The Chinese securities regulator has released the draft version of new rules concerning the use of Chinese Depository Receipts (CDR) and Global Depository Receipts (GDR) via the Shanghai-London Stock Connective initiative.
On 31 August the China Securities Regulatory Commission (CSRC) released the “Shanghai Stock Exchange and London Stock Exchange Online Connect Depository Receipt Business Regulatory Provisions (Trial)” (上海证券交易所与伦敦证券交易所市场互联互通存托凭证业务监管规定(试行)).
According to information from CSRC foreign-listed companies will be able to use CDR’s as instruments for listing on the Shanghai Stock Exchange while Chinese A-share companies will be able to use GDR’s to list on the London Stock Exchange (LSE) via the Shanghai-London Connect initiative that regulators expect to go live before 2019.
CDR’s were first unveiled by Beijing earlier this year, as instruments that permit Chinese investors to obtain stakes in foreign-listed companies via domestic bourses.
Regulators hope that CDR’s will help foreign-listed Chinese tech giants to return home in order to benefit both the domestic tech sector and China’s A-share market.
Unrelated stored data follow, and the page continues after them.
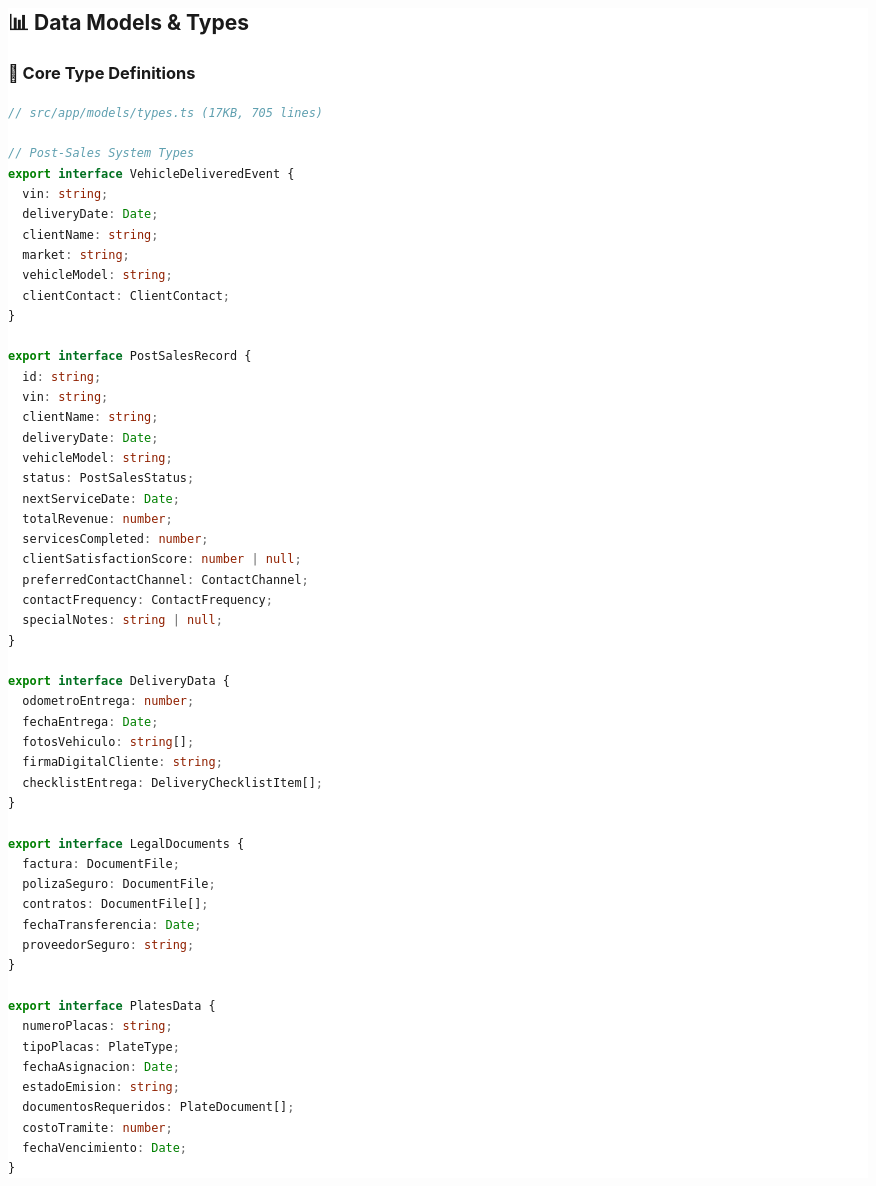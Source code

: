 ## 📊 Data Models & Types

### 🎯 Core Type Definitions
```typescript
// src/app/models/types.ts (17KB, 705 lines)

// Post-Sales System Types
export interface VehicleDeliveredEvent {
  vin: string;
  deliveryDate: Date;
  clientName: string;
  market: string;
  vehicleModel: string;
  clientContact: ClientContact;
}

export interface PostSalesRecord {
  id: string;
  vin: string;
  clientName: string;
  deliveryDate: Date;
  vehicleModel: string;
  status: PostSalesStatus;
  nextServiceDate: Date;
  totalRevenue: number;
  servicesCompleted: number;
  clientSatisfactionScore: number | null;
  preferredContactChannel: ContactChannel;
  contactFrequency: ContactFrequency;
  specialNotes: string | null;
}

export interface DeliveryData {
  odometroEntrega: number;
  fechaEntrega: Date;
  fotosVehiculo: string[];
  firmaDigitalCliente: string;
  checklistEntrega: DeliveryChecklistItem[];
}

export interface LegalDocuments {
  factura: DocumentFile;
  polizaSeguro: DocumentFile;
  contratos: DocumentFile[];
  fechaTransferencia: Date;
  proveedorSeguro: string;
}

export interface PlatesData {
  numeroPlacas: string;
  tipoPlacas: PlateType;
  fechaAsignacion: Date;
  estadoEmision: string;
  documentosRequeridos: PlateDocument[];
  costoTramite: number;
  fechaVencimiento: Date;
}
```
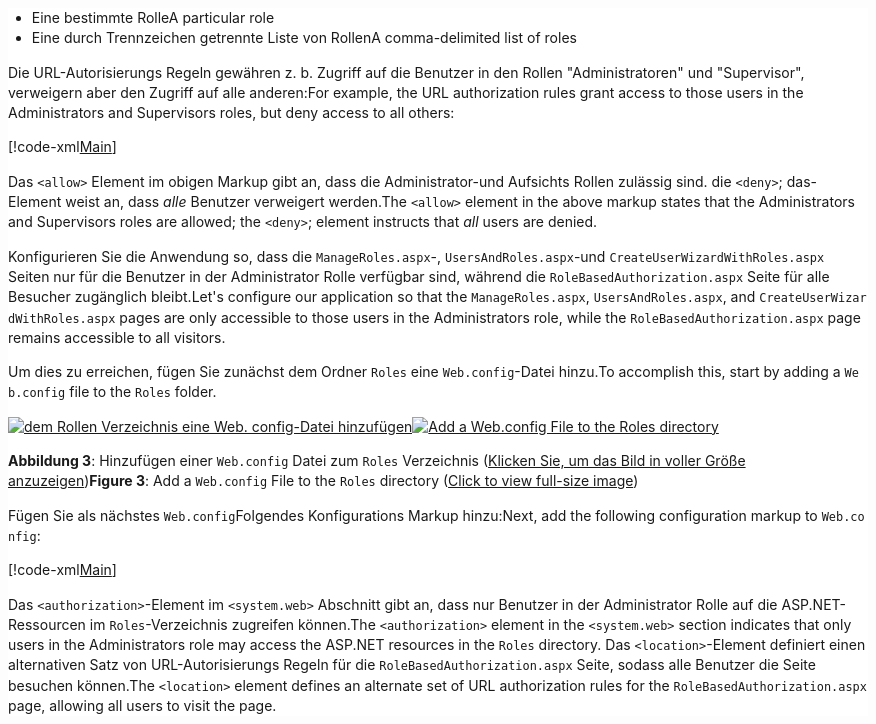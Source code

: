 - <span data-ttu-id="d36d4-215">Eine bestimmte Rolle</span><span class="sxs-lookup"><span data-stu-id="d36d4-215">A particular role</span></span>
- <span data-ttu-id="d36d4-216">Eine durch Trennzeichen getrennte Liste von Rollen</span><span class="sxs-lookup"><span data-stu-id="d36d4-216">A comma-delimited list of roles</span></span>

<span data-ttu-id="d36d4-217">Die URL-Autorisierungs Regeln gewähren z. b. Zugriff auf die Benutzer in den Rollen "Administratoren" und "Supervisor", verweigern aber den Zugriff auf alle anderen:</span><span class="sxs-lookup"><span data-stu-id="d36d4-217">For example, the URL authorization rules grant access to those users in the Administrators and Supervisors roles, but deny access to all others:</span></span>

[!code-xml[Main](role-based-authorization-vb/samples/sample2.xml)]

<span data-ttu-id="d36d4-218">Das `<allow>` Element im obigen Markup gibt an, dass die Administrator-und Aufsichts Rollen zulässig sind. die `<deny>`; das-Element weist an, dass *alle* Benutzer verweigert werden.</span><span class="sxs-lookup"><span data-stu-id="d36d4-218">The `<allow>` element in the above markup states that the Administrators and Supervisors roles are allowed; the `<deny>`; element instructs that *all* users are denied.</span></span>

<span data-ttu-id="d36d4-219">Konfigurieren Sie die Anwendung so, dass die `ManageRoles.aspx`-, `UsersAndRoles.aspx`-und `CreateUserWizardWithRoles.aspx` Seiten nur für die Benutzer in der Administrator Rolle verfügbar sind, während die `RoleBasedAuthorization.aspx` Seite für alle Besucher zugänglich bleibt.</span><span class="sxs-lookup"><span data-stu-id="d36d4-219">Let's configure our application so that the `ManageRoles.aspx`, `UsersAndRoles.aspx`, and `CreateUserWizardWithRoles.aspx` pages are only accessible to those users in the Administrators role, while the `RoleBasedAuthorization.aspx` page remains accessible to all visitors.</span></span>

<span data-ttu-id="d36d4-220">Um dies zu erreichen, fügen Sie zunächst dem Ordner `Roles` eine `Web.config`-Datei hinzu.</span><span class="sxs-lookup"><span data-stu-id="d36d4-220">To accomplish this, start by adding a `Web.config` file to the `Roles` folder.</span></span>

<span data-ttu-id="d36d4-221">[![dem Rollen Verzeichnis eine Web. config-Datei hinzufügen](role-based-authorization-vb/_static/image8.png)](role-based-authorization-vb/_static/image7.png)</span><span class="sxs-lookup"><span data-stu-id="d36d4-221">[![Add a Web.config File to the Roles directory](role-based-authorization-vb/_static/image8.png)](role-based-authorization-vb/_static/image7.png)</span></span>

<span data-ttu-id="d36d4-222">**Abbildung 3**: Hinzufügen einer `Web.config` Datei zum `Roles` Verzeichnis ([Klicken Sie, um das Bild in voller Größe anzuzeigen](role-based-authorization-vb/_static/image9.png))</span><span class="sxs-lookup"><span data-stu-id="d36d4-222">**Figure 3**: Add a `Web.config` File to the `Roles` directory  ([Click to view full-size image](role-based-authorization-vb/_static/image9.png))</span></span>

<span data-ttu-id="d36d4-223">Fügen Sie als nächstes `Web.config`Folgendes Konfigurations Markup hinzu:</span><span class="sxs-lookup"><span data-stu-id="d36d4-223">Next, add the following configuration markup to `Web.config`:</span></span>

[!code-xml[Main](role-based-authorization-vb/samples/sample3.xml)]

<span data-ttu-id="d36d4-224">Das `<authorization>`-Element im `<system.web>` Abschnitt gibt an, dass nur Benutzer in der Administrator Rolle auf die ASP.NET-Ressourcen im `Roles`-Verzeichnis zugreifen können.</span><span class="sxs-lookup"><span data-stu-id="d36d4-224">The `<authorization>` element in the `<system.web>` section indicates that only users in the Administrators role may access the ASP.NET resources in the `Roles` directory.</span></span> <span data-ttu-id="d36d4-225">Das `<location>`-Element definiert einen alternativen Satz von URL-Autorisierungs Regeln für die `RoleBasedAuthorization.aspx` Seite, sodass alle Benutzer die Seite besuchen können.</span><span class="sxs-lookup"><span data-stu-id="d36d4-225">The `<location>` element defines an alternate set of URL authorization rules for the `RoleBasedAuthorization.aspx` page, allowing all users to visit the page.</span></span>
The new regulatory provisions stipulate that Shanghai-London Connect CDR’s should satisfy the requirements of the “Depository Receipt Issuance and Transaction Administrative Measures (Trial)” (存托凭证发行与交易管理办法(试行)) concerning the public issuance of CDR’s with respect to submission documents, approval procedures, accounting arrangements and CDR volume ceilings.